Extracted data entries
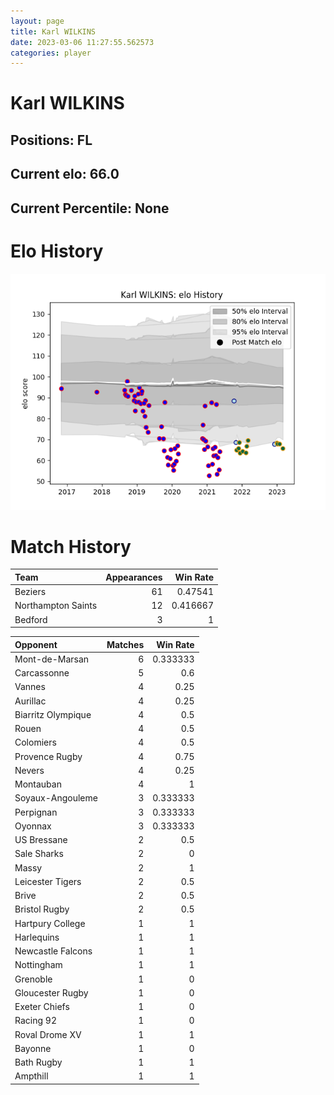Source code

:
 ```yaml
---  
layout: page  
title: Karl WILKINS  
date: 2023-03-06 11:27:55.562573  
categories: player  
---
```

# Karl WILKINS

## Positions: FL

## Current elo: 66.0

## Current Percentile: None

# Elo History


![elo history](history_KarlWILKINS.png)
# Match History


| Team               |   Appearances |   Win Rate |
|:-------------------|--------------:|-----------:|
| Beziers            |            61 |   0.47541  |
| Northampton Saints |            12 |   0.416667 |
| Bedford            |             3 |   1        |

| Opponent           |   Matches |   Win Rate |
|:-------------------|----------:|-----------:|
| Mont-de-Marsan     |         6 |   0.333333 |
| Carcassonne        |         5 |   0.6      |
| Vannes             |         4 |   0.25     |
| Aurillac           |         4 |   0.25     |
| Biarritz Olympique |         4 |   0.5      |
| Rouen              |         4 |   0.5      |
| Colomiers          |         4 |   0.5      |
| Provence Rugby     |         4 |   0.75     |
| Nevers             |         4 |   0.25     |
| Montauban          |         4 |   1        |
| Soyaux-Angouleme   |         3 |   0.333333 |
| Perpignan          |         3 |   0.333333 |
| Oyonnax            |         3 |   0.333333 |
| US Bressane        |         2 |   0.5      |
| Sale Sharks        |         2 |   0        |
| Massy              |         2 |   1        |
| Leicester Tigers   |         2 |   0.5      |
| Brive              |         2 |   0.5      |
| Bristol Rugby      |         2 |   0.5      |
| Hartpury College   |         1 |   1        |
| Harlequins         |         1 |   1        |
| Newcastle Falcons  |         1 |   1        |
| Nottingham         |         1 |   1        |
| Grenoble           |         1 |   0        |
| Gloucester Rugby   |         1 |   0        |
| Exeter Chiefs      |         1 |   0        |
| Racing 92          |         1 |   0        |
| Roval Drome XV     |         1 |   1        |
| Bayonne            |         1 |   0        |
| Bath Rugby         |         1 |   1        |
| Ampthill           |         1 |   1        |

- Required work: Please copy the data shown above, line by line and exactly, omitting the images.

- Result for this exercise:
Source code

:
 ```yaml
---  
layout: page  
title: Karl WILKINS  
date: 2023-03-06 11:27:55.562573  
categories: player  
---
```

# Karl WILKINS

## Positions: FL

## Current elo: 66.0

## Current Percentile: None

# Elo History


![elo history](history_KarlWILKINS.png)
# Match History


| Team               |   Appearances |   Win Rate |
|:-------------------|--------------:|-----------:|
| Beziers            |            61 |   0.47541  |
| Northampton Saints |            12 |   0.416667 |
| Bedford            |             3 |   1        |

| Opponent           |   Matches |   Win Rate |
|:-------------------|----------:|-----------:|
| Mont-de-Marsan     |         6 |   0.333333 |
| Carcassonne        |         5 |   0.6      |
| Vannes             |         4 |   0.25     |
| Aurillac           |         4 |   0.25     |
| Biarritz Olympique |         4 |   0.5      |
| Rouen              |         4 |   0.5      |
| Colomiers          |         4 |   0.5      |
| Provence Rugby     |         4 |   0.75     |
| Nevers             |         4 |   0.25     |
| Montauban          |         4 |   1        |
| Soyaux-Angouleme   |         3 |   0.333333 |
| Perpignan          |         3 |   0.333333 |
| Oyonnax            |         3 |   0.333333 |
| US Bressane        |         2 |   0.5      |
| Sale Sharks        |         2 |   0        |
| Massy              |         2 |   1        |
| Leicester Tigers   |         2 |   0.5      |
| Brive              |         2 |   0.5      |
| Bristol Rugby      |         2 |   0.5      |
| Hartpury College   |         1 |   1        |
| Harlequins         |         1 |   1        |
| Newcastle Falcons  |         1 |   1        |
| Nottingham         |         1 |   1        |
| Grenoble           |         1 |   0        |
| Gloucester Rugby   |         1 |   0        |
| Exeter Chiefs      |         1 |   0        |
| Racing 92          |         1 |   0        |
| Roval Drome XV     |         1 |   1        |
| Bayonne            |         1 |   0        |
| Bath Rugby         |         1 |   1        |
| Ampthill           |         1 |   1        |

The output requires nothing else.